Portugal IBAN validator

How the IBAN format works

Format
PT + 2 check digits + 21-digit bank/branch/account number (25 chars)
Example
PT50000201231234567890154

Things to watch for

  • 25 characters total, all numeric
Regex for IBAN
^PT[0-9]{2}[0-9]{21}$

A Portuguese IBAN is 25 characters: “PT”, two check digits, a 4-digit bank code, a 4-digit branch code, an 11-digit account number, and 2 national check digits — 21 digits in that final block, all numeric. Those trailing 2 digits aren’t part of the IBAN’s own mod-97 checksum; they’re Portugal’s older domestic check value from the NIB numbering scheme banks used before IBAN, layered underneath the newer international check digits at the front. Anyone paying a Portuguese landlord, invoicing a client based in Portugal, or converting an old NIB into IBAN form for a SEPA transfer needs all 21 digits of that block right, including the national check digits at the very end that are easy to assume are just more account number.

How this validator works

This tool checks the “PT” prefix, confirms the bank-code block is 4 digits, the branch-code block is 4 digits, the account-number block is 11 digits, and the national check-digit block is 2 digits, then runs the real mod-97 checksum (ISO 7064) Portuguese banks use to generate a valid IBAN — entirely in your browser, nothing sent to a server, no signup required.

What a pass doesn’t tell you

A pass confirms the 25 characters are correctly formed and internally consistent — not that the account is open, active, or belongs to whoever you expect. This tool doesn’t resolve the bank code to an institution name and never contacts Banco de Portugal or any commercial bank. If a Portuguese IBAN converted from an old NIB fails, check first whether the trailing 2 national check digits were accidentally merged into or dropped from the 11-digit account number — that boundary is the detail most often mistyped.

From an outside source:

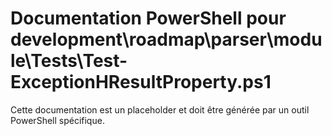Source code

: # Documentation PowerShell pour development\roadmap\parser\module\Tests\Test-ExceptionHResultProperty.ps1

Cette documentation est un placeholder et doit être générée par un outil PowerShell spécifique.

Scope: Portuguese IBAN structure and mod-97 checksum validation only — not payment processing, bank-name lookup, or confirming an account is active, none of which a client-side check can establish. Use this validator to catch a typo before a transfer fails; use your bank to confirm the account itself.

Content last reviewed 2026-07-07.

IBAN FAQ

What are the two check digits at the end of a Portuguese IBAN's domestic block, and how do they differ from the IBAN's own check digits?

They're a separate national check value — distinct from the mod-97 check digits that sit right after 'PT' at the start — computed domestically over the bank, branch, and account segments under Portugal's older NIB (Número de Identificação Bancária) scheme, which IBAN adoption carried forward unchanged.

What are the blocks before those national check digits?

A 4-digit bank code, a 4-digit branch code, and an 11-digit account number, followed by the 2 national check digits — 21 digits in total sitting after 'PT' and the IBAN's own 2 check digits, for 25 characters overall.

Does this tool separately recompute those national check digits as their own step?

No. This tool validates the full 25 characters with the IBAN-level mod-97 (ISO 7064) checksum. It doesn't isolate and recompute the domestic NIB check-digit formula separately, and it doesn't confirm the account is open or belongs to anyone — that requires your bank or Banco de Portugal.